Information shown.
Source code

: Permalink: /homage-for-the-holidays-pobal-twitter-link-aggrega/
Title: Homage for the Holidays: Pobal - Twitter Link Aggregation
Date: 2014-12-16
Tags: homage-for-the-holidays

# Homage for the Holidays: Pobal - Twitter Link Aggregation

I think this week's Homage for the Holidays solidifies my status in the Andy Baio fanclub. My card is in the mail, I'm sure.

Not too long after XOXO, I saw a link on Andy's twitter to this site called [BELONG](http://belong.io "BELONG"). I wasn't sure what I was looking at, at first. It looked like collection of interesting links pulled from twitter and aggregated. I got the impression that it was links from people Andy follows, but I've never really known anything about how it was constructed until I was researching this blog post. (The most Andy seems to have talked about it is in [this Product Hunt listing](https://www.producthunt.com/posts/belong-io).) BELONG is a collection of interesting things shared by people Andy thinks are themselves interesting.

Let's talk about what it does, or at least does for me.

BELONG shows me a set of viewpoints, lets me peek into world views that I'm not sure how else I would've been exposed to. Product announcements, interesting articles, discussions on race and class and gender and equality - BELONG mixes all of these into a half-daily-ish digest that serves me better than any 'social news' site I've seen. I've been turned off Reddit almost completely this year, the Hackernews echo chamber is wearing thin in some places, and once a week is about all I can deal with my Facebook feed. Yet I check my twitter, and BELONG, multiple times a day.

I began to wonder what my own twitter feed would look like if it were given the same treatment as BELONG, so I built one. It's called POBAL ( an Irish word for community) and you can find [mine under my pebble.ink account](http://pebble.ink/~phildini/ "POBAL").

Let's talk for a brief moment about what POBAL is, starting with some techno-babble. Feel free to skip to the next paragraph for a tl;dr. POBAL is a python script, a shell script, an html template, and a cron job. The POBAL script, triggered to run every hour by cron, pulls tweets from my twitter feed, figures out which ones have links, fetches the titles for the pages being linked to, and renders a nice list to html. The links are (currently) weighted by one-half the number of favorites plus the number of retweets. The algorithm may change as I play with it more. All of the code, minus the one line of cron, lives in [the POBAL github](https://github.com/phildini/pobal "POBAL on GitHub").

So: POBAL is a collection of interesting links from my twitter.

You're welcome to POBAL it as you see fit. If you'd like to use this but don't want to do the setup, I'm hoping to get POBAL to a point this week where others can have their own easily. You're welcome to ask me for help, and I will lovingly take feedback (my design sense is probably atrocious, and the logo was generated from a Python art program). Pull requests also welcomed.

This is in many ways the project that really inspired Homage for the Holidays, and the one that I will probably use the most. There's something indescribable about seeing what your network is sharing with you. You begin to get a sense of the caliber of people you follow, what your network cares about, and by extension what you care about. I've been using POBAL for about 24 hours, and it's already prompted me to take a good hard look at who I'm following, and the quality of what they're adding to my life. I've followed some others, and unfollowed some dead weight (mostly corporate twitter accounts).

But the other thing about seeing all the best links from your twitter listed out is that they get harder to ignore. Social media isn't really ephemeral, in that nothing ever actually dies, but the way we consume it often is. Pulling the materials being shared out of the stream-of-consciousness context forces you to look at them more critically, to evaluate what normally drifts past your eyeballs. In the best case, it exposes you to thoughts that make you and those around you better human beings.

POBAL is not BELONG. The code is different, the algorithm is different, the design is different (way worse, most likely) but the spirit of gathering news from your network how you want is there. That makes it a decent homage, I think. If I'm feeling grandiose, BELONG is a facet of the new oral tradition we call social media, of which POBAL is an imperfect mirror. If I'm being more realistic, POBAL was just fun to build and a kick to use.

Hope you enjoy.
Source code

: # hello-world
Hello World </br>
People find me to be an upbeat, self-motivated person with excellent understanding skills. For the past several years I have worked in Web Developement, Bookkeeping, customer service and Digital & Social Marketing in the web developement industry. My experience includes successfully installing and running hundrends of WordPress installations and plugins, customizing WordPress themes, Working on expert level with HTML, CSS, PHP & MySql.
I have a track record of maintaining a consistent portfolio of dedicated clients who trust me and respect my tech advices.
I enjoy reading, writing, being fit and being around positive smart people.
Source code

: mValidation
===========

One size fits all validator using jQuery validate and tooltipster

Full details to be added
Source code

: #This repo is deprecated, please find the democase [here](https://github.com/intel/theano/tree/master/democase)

---

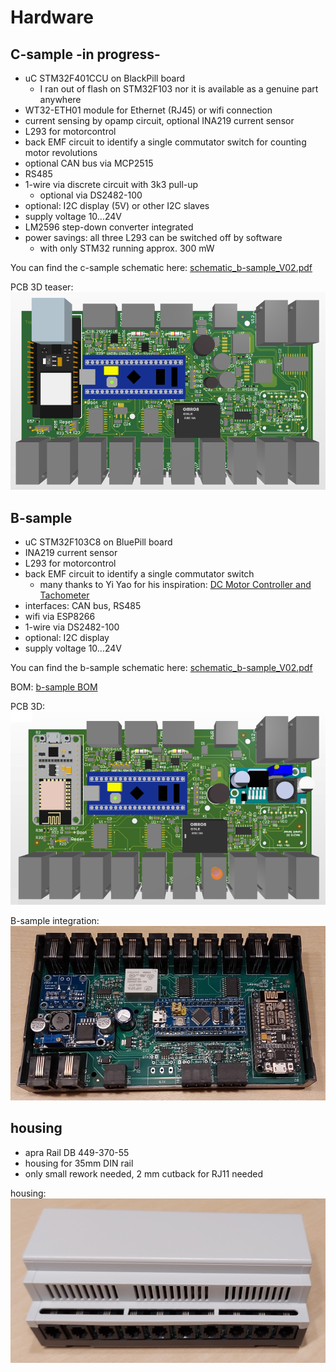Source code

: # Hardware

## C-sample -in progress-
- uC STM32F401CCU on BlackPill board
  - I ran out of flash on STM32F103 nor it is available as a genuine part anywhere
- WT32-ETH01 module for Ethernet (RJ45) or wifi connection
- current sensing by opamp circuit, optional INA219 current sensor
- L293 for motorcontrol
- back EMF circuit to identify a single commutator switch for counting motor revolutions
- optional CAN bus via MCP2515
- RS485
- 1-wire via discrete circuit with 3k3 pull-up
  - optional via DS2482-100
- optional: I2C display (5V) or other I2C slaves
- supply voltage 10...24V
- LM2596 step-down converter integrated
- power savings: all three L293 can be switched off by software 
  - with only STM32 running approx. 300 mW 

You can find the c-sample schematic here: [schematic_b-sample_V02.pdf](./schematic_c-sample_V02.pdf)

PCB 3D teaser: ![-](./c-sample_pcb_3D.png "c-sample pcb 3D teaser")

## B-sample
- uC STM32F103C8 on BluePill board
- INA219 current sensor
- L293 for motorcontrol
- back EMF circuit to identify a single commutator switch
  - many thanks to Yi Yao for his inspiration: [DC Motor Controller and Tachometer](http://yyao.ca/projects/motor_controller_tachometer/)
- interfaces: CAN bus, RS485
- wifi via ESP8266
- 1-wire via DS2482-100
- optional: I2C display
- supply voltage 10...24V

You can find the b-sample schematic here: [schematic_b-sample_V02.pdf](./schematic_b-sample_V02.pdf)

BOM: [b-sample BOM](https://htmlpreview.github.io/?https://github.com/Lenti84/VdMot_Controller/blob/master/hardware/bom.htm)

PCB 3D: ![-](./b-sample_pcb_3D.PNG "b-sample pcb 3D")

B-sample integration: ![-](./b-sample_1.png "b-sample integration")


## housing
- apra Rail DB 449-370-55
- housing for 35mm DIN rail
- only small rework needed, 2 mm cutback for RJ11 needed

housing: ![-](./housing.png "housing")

About this exercise.
Search the data for the word "sensor" and report how many lines include it, with the number alone.

Response to this exercise.
2